AIM OF THE EXERCISE >>
What are the lines from the top of the entries through the one with "Normalization is a"? Write them out exactly, with no pictures.

AVAILABLE DATA >>
/---
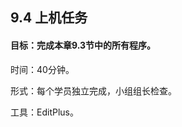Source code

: ## 9.4  上机任务


#### 目标：完成本章9.3节中的所有程序。

 


时间：40分钟。

 


形式：每个学员独立完成，小组组长检查。

 


工具：EditPlus。

 

 

 



 
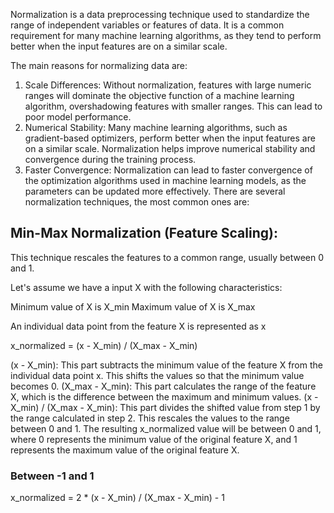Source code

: Normalization is a data preprocessing technique used to standardize the range of independent variables or features of data. It is a common requirement for many machine learning algorithms, as they tend to perform better when the input features are on a similar scale.

The main reasons for normalizing data are:

1. Scale Differences: Without normalization, features with large numeric ranges will dominate the objective function of a machine learning algorithm, overshadowing features with smaller ranges. This can lead to poor model performance.
2. Numerical Stability: Many machine learning algorithms, such as gradient-based optimizers, perform better when the input features are on a similar scale. Normalization helps improve numerical stability and convergence during the training process.
3. Faster Convergence: Normalization can lead to faster convergence of the optimization algorithms used in machine learning models, as the parameters can be updated more effectively.
There are several normalization techniques, the most common ones are:

## Min-Max Normalization (Feature Scaling): 

This technique rescales the features to a common range, usually between 0 and 1. 

Let's assume we have a input X with the following characteristics:

Minimum value of X is X_min
Maximum value of X is X_max

An individual data point from the feature X is represented as x

x_normalized = (x - X_min) / (X_max - X_min)

(x - X_min): This part subtracts the minimum value of the feature X from the individual data point x. This shifts the values so that the minimum value becomes 0.
(X_max - X_min): This part calculates the range of the feature X, which is the difference between the maximum and minimum values.
(x - X_min) / (X_max - X_min): This part divides the shifted value from step 1 by the range calculated in step 2. This rescales the values to the range between 0 and 1.
The resulting x_normalized value will be between 0 and 1, where 0 represents the minimum value of the original feature X, and 1 represents the maximum value of the original feature X.

### Between -1 and 1

x_normalized = 2 * (x - X_min) / (X_max - X_min) - 1
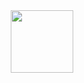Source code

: <div id="header" align="center">
  <img src="https://media.giphy.com/media/v1.Y2lkPTc5MGI3NjExMjhmeGVub2EwaGY0Y2hzMWI2cGQxeDFlZnZ6dzdkZXFrbGhoZnJhMSZlcD12MV9pbnRlcm5hbF9naWZfYnlfaWQmY3Q9cw/WIQ0N0OUvei1OW1h9Z/giphy.gif" width="100"/>
</div>
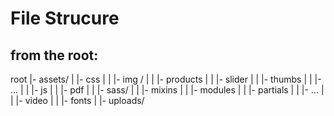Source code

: # File Strucure

## from the root:
root
|- assets/
|   |- css
|
|   |- img /
|   |   |- products
|   |   |- slider
|   |   |- thumbs
|   |   |- ...
|
|   |- js
|
|   |- pdf
|
|   |- sass/
|   |   |- mixins
|   |   |- modules
|   |   |- partials
|   |   |- ...
|
|   |- video
|
|   |- fonts
|
|- uploads/


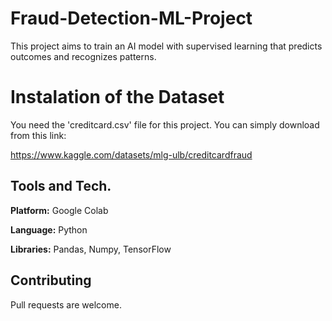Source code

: # Fraud-Detection-ML-Project

This project aims to train an AI model with supervised learning that predicts outcomes and recognizes patterns.

# Instalation of the Dataset

You need the 'creditcard.csv' file for this project. You can simply download from this link:

<a> https://www.kaggle.com/datasets/mlg-ulb/creditcardfraud </a>

## Tools and Tech.

**Platform:** Google Colab

**Language:** Python

**Libraries:** Pandas, Numpy, TensorFlow

## Contributing

Pull requests are welcome.
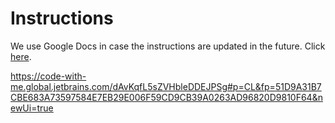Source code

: # Instructions
We use Google Docs in case the instructions are updated in the future. Click [here](https://docs.google.com/document/d/1bhxWPcWgP_Lg-IHshLH5FxCZOEN0SsphkuLKayi9mz4/edit?usp=sharing).

https://code-with-me.global.jetbrains.com/dAvKqfL5sZVHbleDDEJPSg#p=CL&fp=51D9A31B7CBE683A73597584E7EB29E006F59CD9CB39A0263AD96820D9810F64&newUi=true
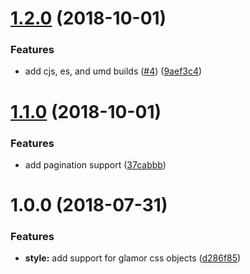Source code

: # [1.2.0](https://github.com/ClearC2/c2-table/compare/v1.1.0...v1.2.0) (2018-10-01)


### Features

* add cjs, es, and umd builds ([#4](https://github.com/ClearC2/c2-table/issues/4)) ([9aef3c4](https://github.com/ClearC2/c2-table/commit/9aef3c4))

# [1.1.0](https://github.com/ClearC2/c2-table/compare/v1.0.0...v1.1.0) (2018-10-01)


### Features

* add pagination support ([37cabbb](https://github.com/ClearC2/c2-table/commit/37cabbb))

# 1.0.0 (2018-07-31)


### Features

* **style:** add support for glamor css objects ([d286f85](https://github.com/ClearC2/c2-table/commit/d286f85))
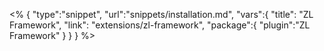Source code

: <% {
	"type":"snippet", "url":"snippets/installation.md", "vars":{
		"title": "ZL Framework",
		"link": "extensions\/zl-framework",
		"package":{
			"plugin":"ZL Framework"
		}
	}
} %>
\---
ANSWER FOR THIS EXERCISE >>
Source code

: ## 9.4  上机任务


#### 目标：完成本章9.3节中的所有程序。

 


时间：40分钟。

 


形式：每个学员独立完成，小组组长检查。

 


工具：EditPlus。

 

 

 



 
Source code

: Normalization is a data preprocessing technique used to standardize the range of independent variables or features of data. It is a common requirement for many machine learning algorithms, as they tend to perform better when the input features are on a similar scale.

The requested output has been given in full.